The map is not the territory

Ralph Rumney, un ancien situationniste, racontait une fois comment, arrivé dans une ville allemande qu’il ne connaissait pas (Munich ? Dusseldörf ? J’ai oublié), il était parvenu à retrouver un petit restaurant où il avait rendez-vous, avec pour seule aide une carte… de Londres.
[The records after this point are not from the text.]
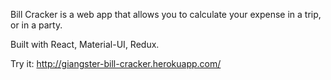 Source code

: Bill Cracker is a web app that allows you to calculate your expense in a trip, or in a party.

Built with React, Material-UI, Redux.

Try it: http://giangster-bill-cracker.herokuapp.com/
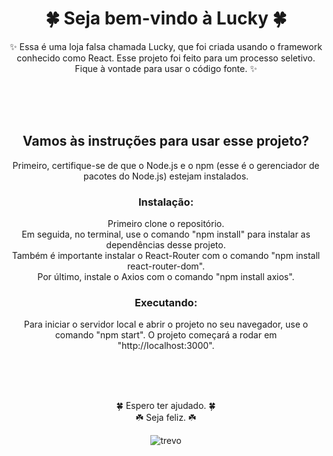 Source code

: 
  <h1 align="center">🍀 Seja bem-vindo à Lucky 🍀</h1>
  <p align="center">✨ Essa é uma loja falsa chamada Lucky, que foi criada usando o framework conhecido como React. Esse projeto foi feito para um processo seletivo. Fique à vontade para usar o código fonte. ✨</p>

<br><br><br>

<h2 align="center">Vamos às instruções para usar esse projeto?</h2>

<p align="center">
  Primeiro, certifique-se de que o Node.js e o npm (esse é o gerenciador de pacotes do Node.js) estejam instalados.
</p>

<h3 align="center">Instalação:</h3>
<p align="center">
  Primeiro clone o repositório. <br>
  Em seguida, no terminal, use o comando "npm install" para instalar as dependências desse projeto. <br>
  Também é importante instalar o React-Router com o comando "npm install react-router-dom". <br>
  Por último, instale o Axios com o comando "npm install axios".
</p>

<h3 align="center">Executando:</h3>
<p align="center">
  Para iniciar o servidor local e abrir o projeto no seu navegador, use o comando "npm start". O projeto começará a rodar em "http://localhost:3000".
</p>

<br><br><br>

<p align="center">
  🍀 Espero ter ajudado. 🍀 <br>
  ☘️ Seja feliz. ☘️
</p>

<p align="center">
  <img src="https://media4.giphy.com/media/v1.Y2lkPTc5MGI3NjExcWxvbTBoc2U5Mjh3MjNycW4xaHN6OG1obWxlbms2cnBhbTFsaXp1ZiZlcD12MV9pbnRlcm5hbF9naWZfYnlfaWQmY3Q9Zw/dayyOH99wRctDYGjt4/giphy.webp" alt="trevo">
</p>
Comme s’il existait des correspondances souterraines entre les villes.
C’est une expérience de cette sorte que vous propose le jeu, symboliquement : vous marchez dans votre coin pourri mais en même temps, virtuellement, dans le Tokyo ancien.
Évidemment, c’est un peu rudimentaire, très dépendant de votre capacité d’imagination : les distances que Sakura doit parcourir pour atteindre deux quartiers ne correspondent pas à l’éloignement réel de ces quartiers; et chaque quartier se résume à une statue ou un décor identique aux autres, à un ou deux pixels près.

Mais tout de même : maintenant, l’arrêt de bus près de chez moi conserve des liens très forts avec ce temple shintô où Sakura est arrivée en même temps, en bippant de contentement. Sous les aller-et-venues de ma vie naze se tissent des réseaux imaginaires (“psychogéographiques” disaient les situ) avec une capitale du XIX°. Avouez, ça en jette.